Monday, July 18, 2016
Sarah Cahill at Flower Piano
The San Francisco Botanical Gardens in Golden Gate Park began a new annual tradition last year called Flower Piano, billed as "twelve days, twelve pianos" dotted around the gardens, played by a mixture of professional musicians and any amateur who wanted to perform themselves. I don't know where the idea for this instantly successful event originated but would not be surprised if it was from somebody who had seen photos of Sarah Cahill (above) performing on a grand piano in a redwood forest at the annual Art in Nature Festival in the Oakland Hills.
I feel ambivalent about the SF Botanical Gardens. Gouging non-San Francisco residents with an admission fee is a recent, greedy development, but it helps keep the place mostly empty and serene for San Francisco residents, which was probably less intentional than an incidental benefit.

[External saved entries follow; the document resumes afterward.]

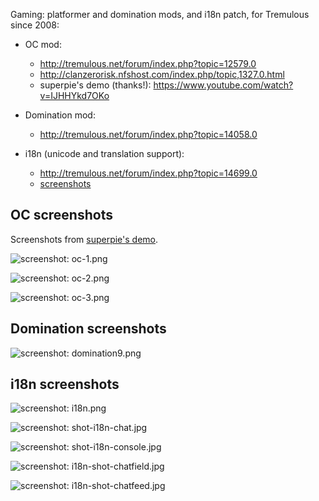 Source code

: Gaming: platformer and domination mods, and i18n patch, for Tremulous since 2008:

* OC mod:
  * http://tremulous.net/forum/index.php?topic=12579.0
  * http://clanzerorisk.nfshost.com/index.php/topic,1327.0.html 
  * superpie's demo (thanks!): https://www.youtube.com/watch?v=IJHHYkd7OKo

* Domination mod:
  * http://tremulous.net/forum/index.php?topic=14058.0

* i18n (unicode and translation support):
  * http://tremulous.net/forum/index.php?topic=14699.0
  * [screenshots](docs/screenshots/i18n/screenshots.md)

## OC screenshots

Screenshots from [superpie's demo](https://www.youtube.com/watch?v=IJHHYkd7OKo).

![screenshot: oc-1.png](screenshots/oc/oc-1.png)

![screenshot: oc-2.png](screenshots/oc/oc-2.png)

![screenshot: oc-3.png](screenshots/oc/oc-3.png)

## Domination screenshots

![screenshot: domination9.png](screenshots/domination/domination9.png)

## i18n screenshots

![screenshot: i18n.png](screenshots/i18n/i18n.png)

![screenshot: shot-i18n-chat.jpg](screenshots/i18n/shot-i18n-chat.jpg)

![screenshot: shot-i18n-console.jpg](screenshots/i18n/shot-i18n-console.jpg)

![screenshot: i18n-shot-chatfield.jpg](screenshots/i18n/i18n-shot-chatfield.jpg)

![screenshot: i18n-shot-chatfeed.jpg](screenshots/i18n/i18n-shot-chatfeed.jpg)
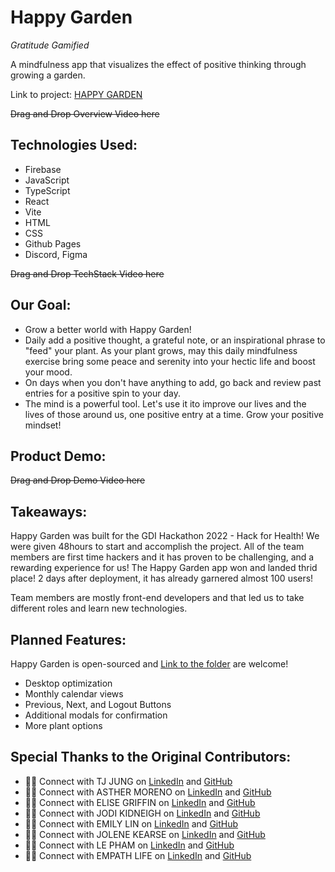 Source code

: # Happy Garden

_Gratitude Gamified_

A mindfulness app that visualizes the effect of positive thinking through growing a garden.

Link to project: [HAPPY GARDEN](https://elsalvadordali.github.io/green-smile/)

~~Drag and Drop Overview Video here~~

## Technologies Used:

- Firebase
- JavaScript
- TypeScript
- React
- Vite
- HTML
- CSS
- Github Pages
- Discord, Figma

~~Drag and Drop TechStack Video here~~

## Our Goal:

- Grow a better world with Happy Garden!
- Daily add a positive thought, a grateful note, or an inspirational phrase to "feed" your plant. As your plant grows, may this daily mindfulness exercise bring some peace and serenity into your hectic life and boost your mood.
- On days when you don't have anything to add, go back and review past entries for a positive spin to your day.
- The mind is a powerful tool. Let's use it ito improve our lives and the lives of those around us, one positive entry at a time. Grow your positive mindset!

## Product Demo:

~~Drag and Drop Demo Video here~~

## Takeaways:

Happy Garden was built for the GDI Hackathon 2022 - Hack for Health! We were given 48hours to start and accomplish the project.
All of the team members are first time hackers and it has proven to be challenging, and a rewarding experience for us! The Happy Garden app won and landed thrid place!
2 days after deployment, it has already garnered almost 100 users!

Team members are mostly front-end developers and that led us to take different roles and learn new technologies.

## Planned Features:

Happy Garden is open-sourced and <a href="./Contribute.md">Link to the folder</a> are welcome!

- Desktop optimization
- Monthly calendar views
- Previous, Next, and Logout Buttons
- Additional modals for confirmation
- More plant options

## Special Thanks to the Original Contributors:

- 👸🏼 Connect with TJ JUNG on [LinkedIn](https://www.linkedin.com/in/tijaname/) and [GitHub](https://github.com/elsalvadordali)
- 👸🏼 Connect with ASTHER MORENO on [LinkedIn](https://www.linkedin.com/in/asthermoreno10/) and [GitHub](https://github.com/AshM10)
- 👸🏼 Connect with ELISE GRIFFIN on [LinkedIn](https://www.linkedin.com/in/elise-griffin-598654214/) and [GitHub](https://github.com/nzgriffin)
- 👸🏼 Connect with JODI KIDNEIGH on [LinkedIn]() and [GitHub](https://github.com/JodiKidneigh)
- 👸🏼 Connect with EMILY LIN on [LinkedIn]() and [GitHub]()
- 👸🏼 Connect with JOLENE KEARSE on [LinkedIn](https://www.linkedin.com/in/jolene-kearse-2562ba218/) and [GitHub](https://github.com/JoleneKearse)
- 👸🏼 Connect with LE PHAM on [LinkedIn]() and [GitHub](https://github.com/leTpham)
- 👸🏼 Connect with EMPATH LIFE on [LinkedIn]() and [GitHub]()
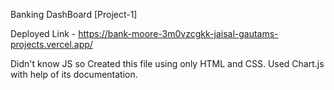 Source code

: Banking DashBoard [Project-1]

Deployed Link - https://bank-moore-3m0vzcgkk-jaisal-gautams-projects.vercel.app/

Didn't know JS so Created this file using only HTML and CSS.
Used Chart.js with help of its documentation.
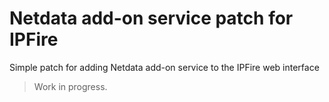 # Netdata add-on service patch for IPFire

Simple patch for adding Netdata add-on service to the IPFire web interface

> Work in progress.
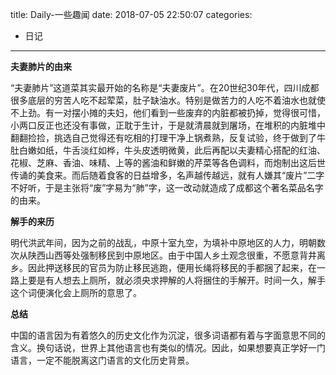 title: Daily-一些趣闻
date: 2018-07-05 22:50:07
categories:
- 日记

---

**夫妻肺片的由来**

“夫妻肺片”这道菜其实最开始的名称是“夫妻废片”。在20世纪30年代，四川成都很多底层的穷苦人吃不起荤菜，肚子缺油水。特别是做苦力的人吃不着油水也就使不上劲。有一对摆小摊的夫妇，他们看到一些废弃的内脏都被扔掉，觉得很可惜，小两口反正也还没有事做，正耽于生计，于是就清晨就到屠场，在堆积的内脏堆中翻翻捡捡，挑选自己觉得还有吃相的打理干净上锅煮熟，反复试验，终于做到了牛肚白嫩如纸，牛舌淡红如桦，牛头皮透明微黄，此后再配以夫妻精心搭配的红油、花椒、芝麻、香油、味精、上等的酱油和鲜嫩的芹菜等各色调料，而炮制出这后世传诵的美食来。而后随着食客的日益增多，名声越传越远，就有人嫌其“废片”二字不好听，于是主张将“废”字易为“肺”字，这一改动就造成了成都这个著名菜品名字的由来。

**解手的来历**

明代洪武年间，因为之前的战乱，中原十室九空，为填补中原地区的人力，明朝数次从陕西山西等处强制移民到中原地区。由于中国人乡土观念很重，不愿意背井离乡。因此押送移民的官员为防止移民逃跑，便用长绳将移民的手都捆了起来，在一路上要是有人想去上厕所，就必须央求押解的人将捆住的手解开。时间一久，解手这个词便演化会上厕所的意思了。

**总结**

中国的语言因为有着悠久的历史文化作为沉淀，很多词语都有着与字面意思不同的含义。换句话说，世界上其他语言也有类似的情况。因此，如果想要真正学好一门语言，一定不能脱离这门语言的文化历史背景。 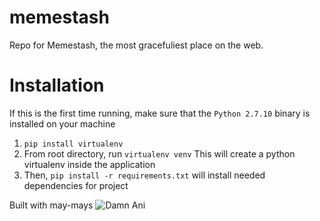 # memestash
Repo for Memestash, the most gracefuliest place on the web.

# Installation
If this is the first time running, make sure that the `Python 2.7.10` binary is installed on your machine

1. `pip install virtualenv`
2. From root directory, run `virtualenv venv` This will create a python virtualenv inside the application
3. Then, `pip install -r requirements.txt` will install needed dependencies for project

Built with may-mays
![Damn Ani](https://i.redd.it/zd0ksv8ezpry.png)
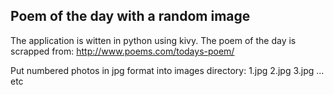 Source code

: ## Poem of the day with a random image ##

The application is witten in python using kivy. The poem of the day is scrapped from: http://www.poems.com/todays-poem/

Put numbered photos in jpg format into images directory:
	1.jpg
	2.jpg
	3.jpg 	... etc
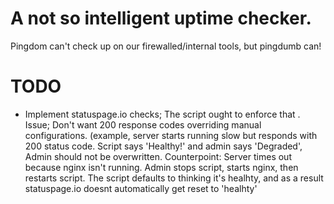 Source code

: # A not so intelligent uptime checker.

Pingdom can't check up on our firewalled/internal tools, but pingdumb can!


# TODO

* Implement statuspage.io checks; The script ought to enforce that . Issue; Don't want 200 response codes overriding manual configurations. (example, server starts running slow but responds with 200 status code. Script says 'Healthy!' and admin says 'Degraded', Admin should not be overwritten. Counterpoint: Server times out because nginx isn't running. Admin stops script, starts nginx, then restarts script. The script defaults to thinking it's healhty, and as a result statuspage.io doesnt automatically get reset to 'healhty'

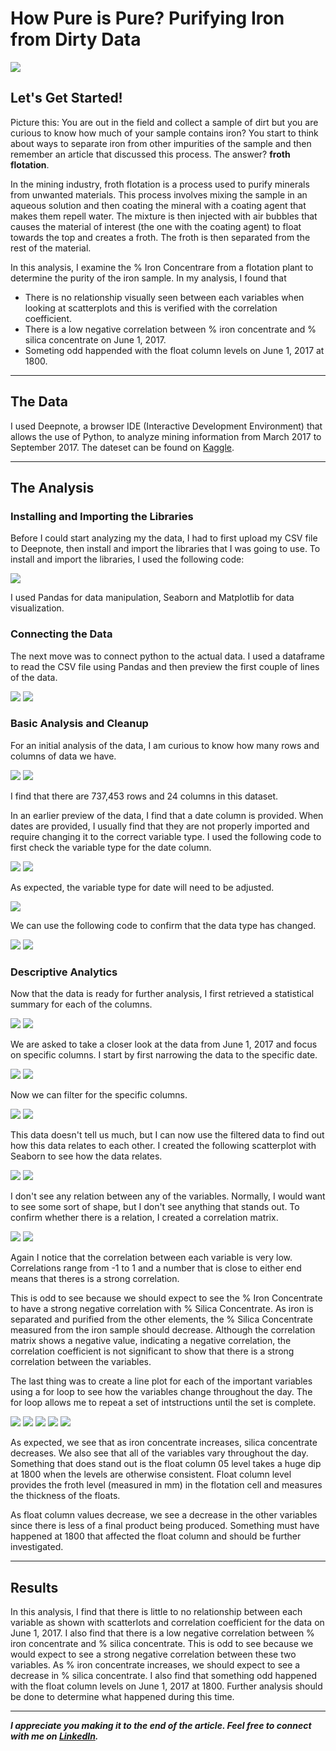 # How Pure is Pure? Purifying Iron from Dirty Data

<img src="images/Python_Engineering_Project_Cover.png"/>

## Let's Get Started!

Picture this: You are out in the field and collect a sample of dirt but you are curious to know how much of your sample contains iron? You start to think about ways to separate iron from other impurities of the sample and then remember an article that discussed this process. The answer? **froth flotation**. 

In the mining industry, froth flotation is a process used to purify minerals from unwanted materials. This process involves mixing the sample in an aqueous solution and then coating the mineral with a coating agent that makes them repell water. The mixture is then injected with air bubbles that causes the material of interest (the one with the coating agent) to float towards the top and creates a froth. The froth is then separated from the rest of the material.  

In this analysis, I examine the % Iron Concentrare from a flotation plant to determine the purity of the iron sample. In my analysis, I found that

  - There is no relationship visually seen between each variables when looking at scatterplots and this is verified with the correlation coefficient.
  - There is a low negative correlation between % iron concentrate and % silica concentrate on June 1, 2017.
  - Someting odd happended with the float column levels on June 1, 2017 at 1800. 

---

## The Data
I used Deepnote, a browser IDE (Interactive Development Environment) that allows the use of Python, to analyze mining information from March 2017 to September 2017. The dateset can be found on [Kaggle](https://www.kaggle.com/datasets/edumagalhaes/quality-prediction-in-a-mining-process?resource=download).

---

## The Analysis
 
### Installing and Importing the Libraries 

Before I could start analyzing my the data, I had to first upload my CSV file to Deepnote, then install and import the libraries that I was going to use. To install and import the libraries, I used the following code:

<img src="images/Python_Engineering_Project_import_libraries.png"/> 

I used Pandas for data manipulation, Seaborn and Matplotlib for data visualization.

### Connecting the Data

The next move was to connect python to the actual data. I used a dataframe to read the CSV file using Pandas and then preview the first couple of lines of the data.

<img src="images/Python_Engineering_Project_df_read.png"/> 

<img src="images/Python_Engineering_Project_preview.png"/> 

### Basic Analysis and Cleanup

For an initial analysis of the data, I am curious to know how many rows and columns of data we have. 

<img src="images/Python_Engineering_Project_shape.png"/> 

<img src="images/Python_Engineering_Project_shape_answer.png"/> 

I find that there are 737,453 rows and 24 columns in this dataset.


In an earlier preview of the data, I find that a date column is provided. When dates are provided, I usually find that they are not properly imported and require changing it to the correct variable type. I used the following code to first check the variable type for the date column. 

<img src="images/Python_Engineering_Project_date_type.png"/> 
<img src="images/Python_Engineering_Project_date_type_answer.png"/> 

As expected, the variable type for date will need to be adjusted.

<img src="images/Python_Engineering_Project_date_type_change.png"/> 

We can use the following code to confirm that the data type has changed.

<img src="images/Python_Engineering_Project_date_type_change_confirm.png"/> 
<img src="images/Python_Engineering_Project_date_type_change_confirm_answer.png"/> 


### Descriptive Analytics

Now that the data is ready for further analysis, I first retrieved a statistical summary for each of the columns.

<img src="images/Python_Engineering_Project_descriptive_analytics.png"/> 
<img src="images/Python_Engineering_Project_descriptive_analytics_answer.png"/> 

We are asked to take a closer look at the data from June 1, 2017 and focus on specific columns. I start by first narrowing the data to the specific date.

<img src="images/Python_Engineering_Project_df_june.png"/> 
<img src="images/Python_Engineering_Project_df_june_answer.png"/> 

Now we can filter for the specific columns. 

<img src="images/Python_Engineering_Project_june_important.png"/> 
<img src="images/Python_Engineering_Project_june_important_answer.png"/> 

This data doesn't tell us much, but I can now use the filtered data to find out how this data relates to each other. I created the following scatterplot with Seaborn to see how the data relates.

<img src="images/Python_Engineering_Project_scatterplot.png"/> 
<img src="images/Python_Engineering_Project_scatterplot_results.png"/> 

I don't see any relation between any of the variables. Normally, I would want to see some sort of shape, but I don't see anything that stands out. To confirm whether there is a relation, I created a correlation matrix.

<img src="images/Python_Engineering_Project_correlation.png"/> 
<img src="images/Python_Engineering_Project_correlation_results.png"/> 

Again I notice that the correlation between each variable is very low. Correlations range from -1 to 1 and a number that is close to either end means that theres is a strong correlation. 

This is odd to see because we should expect to see the % Iron Concentrate to have a strong negative correlation with % Silica Concentrate. As iron is separated and purified from the other elements, the % Silica Concentrate measured from the iron sample should decrease. Although the correlation matrix shows a negative value, indicating a negative correlation, the correlation coefficient is not significant to show that there is a strong correlation between the variables.


The last thing was to create a line plot for each of the important variables using a for loop to see how the variables change throughout the day. The for loop allows me to repeat a set of intstructions until the set is complete.

<img src="images/Python_Engineering_Project_graphs.png"/> 
<img src="images/Python_Engineering_Project_grapsh_iron conc.png"/> 
<img src="images/Python_Engineering_Project_graphs_silica conc.png"/> 
<img src="images/Python_Engineering_Project_graphs_ph.png"/> 
<img src="images/Python_Engineering_Project_graphs_float column.png"/> 

As expected, we see that as iron concentrate increases, silica concentrate decreases. We also see that all of the variables vary throughout the day. Something that does stand out is the float column 05 level takes a huge dip at 1800 when the levels are otherwise consistent. Float column level provides the froth level (measured in mm) in the flotation cell and measures the thickness of the floats. 

As float column values decrease, we see a decrease in the other variables since there is less of a final product being produced. Something must have happened at 1800 that affected the float column and should be further investigated.

---

## Results

In this analysis, I find that there is little to no relationship between each variable as shown with scatterlots and correlation coefficient for the data on June 1, 2017. I also find that there is a low negative correlation between % iron concentrate and % silica concentrate. This is odd to see because we would expect to see a strong negative correlation between these two variables. As % iron concentrate increases, we should expect to see a decrease in % silica concentrate. I also find that something odd happened with the float column levels on June 1, 2017 at 1800. Further analysis should be done to determine what happened during this time. 

---

***I appreciate you making it to the end of the article. Feel free to connect with me on [LinkedIn](https://www.linkedin.com/in/jbespinoza/).***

On Sunday afternoon, professional Berkeley pianist Sarah Cahill returned for a second weekend concert, playing the music of Debussy and Ravel and Mamoru Fujieda for two hours in a bitter San Francisco foggy wind.
Her daughter Miranda was attending as a spectator but jumped into the breach as a page holder and turner when the zephyrs got out of control.
After the concert, Sarah was her own worst critic. "My fingers weren't working today," she said, but in truth the level of virtuosic execution and musical intelligence was remarkable.
It was obvious just by looking at the quality of the intentive listening from the outdoor crowd.
The park was also filled with longtime fans...
...who would stop her on pathways and gush while the local diva graciously talked to them all.